The year 1967 stands out for a number of reasons.
It was a powerful year for movies: the world got the likes of Bonnie & Clyde, In The Heat of the Night and Guess Who’s Coming to Dinner blowing open the doors on what was previously considered taboo in the US.
It was a powerful year for history: it was the year James Bedford died. It was also the year James Bedford became the first man in history to be cryonically preserved. It was the year the United States stepped up the war in Vietnam. It was also the year that, in the middle of race riots and violence, the world seemed to unite for a single moment in opposition to Vietnam, and the Summer of Love was born.
And if there’s one thing that was a universal language during the Summer of Love, it was the music. While established acts like The Rolling Stones and The Monkees were doing what they did best and The Who were pretending to Sell Out, the world was witness to a series of startling, psychedelic-infused debuts: Pink Floyd, David Bowie, The Doors, The Velvet Underground, and Jimi Hendrix all launched their illustrious careers within those 12 months.
And yet, from today’s perspective it would be easy to write 1967 off in music as a lysergic flashpoint, a brief moment where flower power and hippie woo collectively conked rock on its moptopped head for a few years before it levelled itself out again, arising from a trippy, rainbow-infused waking dream.
That would be underestimating its influence, though. No single album can claim to be the most important one of that year in all its acres of psychedelic tuneage, but when it comes to one of the most influential, few can challenge The Beatles’ output that year, from Strawberry Fields Forever to Sgt. Pepper’s Lonely Hearts Club Band.
The story goes that Paul finally dropped acid with John, George, and Ringo, and that’s how Sgt. Pepper‘s was born. It would seem fairly obvious from the cover art alone that the concept was… colourful. Yet, at first blush, the album beneath that cover seems a bit staid, a few notable exceptions notwithstanding. The immediacy of the hooks is reduced compared to Revolver and Rubber Soul, the tunes seem at a bit of a remove due to the concept of The Beatles pretending to be another band (the titular Sgt. Pepper’s Lonely Hearts Club), and Harrison’s only contribution seems to be a rehash of his previous track that riffed on Indian classical sitar and tabla. Meanwhile, Paul seems to have regressed into simplistic pop affairs about fixing holes in roofs, and Ringo… well, everyone loves Ringo.
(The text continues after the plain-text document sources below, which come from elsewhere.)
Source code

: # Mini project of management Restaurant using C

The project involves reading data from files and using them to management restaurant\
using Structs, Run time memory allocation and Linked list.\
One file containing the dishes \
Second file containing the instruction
He kept on being a champ.
It takes a few listens to get it, but the level of production wizardry in the middle of this drug-fuelled haze was second to none. From vertical tape splicing to (embryonic and primitive, but pioneering) dynamic compression of Paul’s bass tracks to make them the lead instrument to close-miking Ringo’s drums for a heavier presence, right down to introducing piano wobble on a honky tonk solo with editing tape, almost every track on Sgt. Pepper’s features a creatively risky production technique that in the decades after become a standard tool in the producer’s bag of tricks.
And that’s to say nothing yet about the songwriting: for every “Fixing a Hole”, there’s a “Lucy in the Sky with Diamonds”; for every “It’s Getting Better”, there’s a “Lovely Rita”, or a “Good Morning Good Morning”; and then there’s the final track, “A Day in the Life”.
There has been much written about this track, and for good reason: to this day, its modest beginning belies its segue to an ending that sounds as momentous as a series of trumpet blasts signalling the end of the world.
Or for that one single moment in 1967, it signalled the beginning of a new one.
The Beatles being The Beatles, however, they also ensured that the very last sounds you heard on the album wouldn’t be the resounding final piano note as it fades away, but a high-pitched tone guaranteed to irritate your dog (or cat), and a few seconds of unintelligible babble from the entire group at the studio.
I always smile when I hear that bit. It’s stupid and throw-away, and yet, I like to think that in between the gibberish syllables, what they seem to be saying is, for that one brief, coruscating moment in 1967, everyone got by with the help of their friends.
The Rear-View Mirror will return every Friday, looking further and further into the past. Fasten your seatbelts: it may just be a bumpy ride.